Source records |
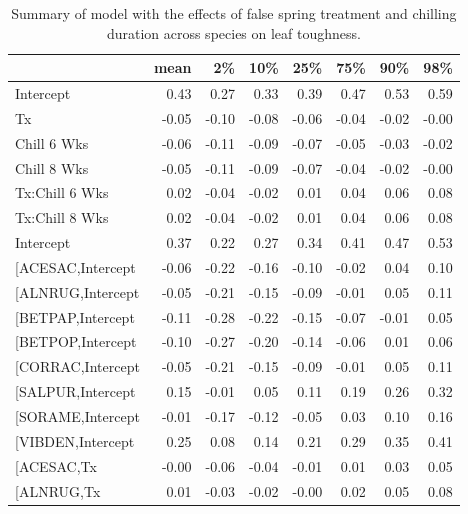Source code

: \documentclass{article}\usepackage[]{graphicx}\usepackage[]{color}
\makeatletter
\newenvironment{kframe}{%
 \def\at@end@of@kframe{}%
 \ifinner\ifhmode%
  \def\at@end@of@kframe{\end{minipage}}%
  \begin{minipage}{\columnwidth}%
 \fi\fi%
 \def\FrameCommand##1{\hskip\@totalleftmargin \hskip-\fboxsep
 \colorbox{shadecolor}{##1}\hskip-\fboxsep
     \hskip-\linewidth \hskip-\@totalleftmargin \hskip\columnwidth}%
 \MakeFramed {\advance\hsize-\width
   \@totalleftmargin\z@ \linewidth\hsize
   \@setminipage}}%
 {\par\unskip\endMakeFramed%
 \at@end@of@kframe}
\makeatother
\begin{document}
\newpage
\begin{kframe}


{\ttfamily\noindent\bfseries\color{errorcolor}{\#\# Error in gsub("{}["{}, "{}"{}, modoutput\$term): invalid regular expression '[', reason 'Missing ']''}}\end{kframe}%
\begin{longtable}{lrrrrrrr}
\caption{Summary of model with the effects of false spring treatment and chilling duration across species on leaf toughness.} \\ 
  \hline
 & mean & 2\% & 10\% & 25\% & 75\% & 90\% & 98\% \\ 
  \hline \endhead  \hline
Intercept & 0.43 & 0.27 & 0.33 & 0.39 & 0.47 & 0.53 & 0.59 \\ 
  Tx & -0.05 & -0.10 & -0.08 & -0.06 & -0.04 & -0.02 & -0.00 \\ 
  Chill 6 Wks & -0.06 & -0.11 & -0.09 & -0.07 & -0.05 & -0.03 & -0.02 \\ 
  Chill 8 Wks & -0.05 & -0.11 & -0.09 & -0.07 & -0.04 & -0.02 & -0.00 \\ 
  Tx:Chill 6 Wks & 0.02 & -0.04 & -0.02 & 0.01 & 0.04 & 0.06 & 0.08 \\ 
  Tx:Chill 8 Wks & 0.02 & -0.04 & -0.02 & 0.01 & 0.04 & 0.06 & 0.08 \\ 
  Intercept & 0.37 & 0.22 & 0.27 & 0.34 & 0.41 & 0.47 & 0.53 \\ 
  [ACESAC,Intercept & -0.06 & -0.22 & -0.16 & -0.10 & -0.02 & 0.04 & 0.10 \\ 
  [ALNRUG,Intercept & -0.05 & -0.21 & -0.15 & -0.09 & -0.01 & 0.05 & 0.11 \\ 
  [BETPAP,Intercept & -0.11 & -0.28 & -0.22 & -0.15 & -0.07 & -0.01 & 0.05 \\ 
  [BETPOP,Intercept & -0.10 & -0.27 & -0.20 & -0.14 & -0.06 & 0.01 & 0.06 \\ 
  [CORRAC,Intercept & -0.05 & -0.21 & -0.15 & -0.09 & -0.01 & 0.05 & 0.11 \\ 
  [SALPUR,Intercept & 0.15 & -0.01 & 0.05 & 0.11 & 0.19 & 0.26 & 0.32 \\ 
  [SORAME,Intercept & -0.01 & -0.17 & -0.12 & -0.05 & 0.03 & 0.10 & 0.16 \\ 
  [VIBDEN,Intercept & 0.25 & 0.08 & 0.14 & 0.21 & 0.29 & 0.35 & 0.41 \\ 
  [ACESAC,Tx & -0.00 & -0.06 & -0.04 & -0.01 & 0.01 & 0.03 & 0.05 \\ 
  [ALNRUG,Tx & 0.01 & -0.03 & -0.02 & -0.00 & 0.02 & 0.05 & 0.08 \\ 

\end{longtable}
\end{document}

Instructions to follow | Taking the line containing "[SALPUR,Intercept & 0.15" as the first, please return it and every line after it through the end of the entries, exactly and only those.

Exercise result |
  [SALPUR,Intercept & 0.15 & -0.01 & 0.05 & 0.11 & 0.19 & 0.26 & 0.32 \\ 
  [SORAME,Intercept & -0.01 & -0.17 & -0.12 & -0.05 & 0.03 & 0.10 & 0.16 \\ 
  [VIBDEN,Intercept & 0.25 & 0.08 & 0.14 & 0.21 & 0.29 & 0.35 & 0.41 \\ 
  [ACESAC,Tx & -0.00 & -0.06 & -0.04 & -0.01 & 0.01 & 0.03 & 0.05 \\ 
  [ALNRUG,Tx & 0.01 & -0.03 & -0.02 & -0.00 & 0.02 & 0.05 & 0.08 \\ 

\end{longtable}
\end{document}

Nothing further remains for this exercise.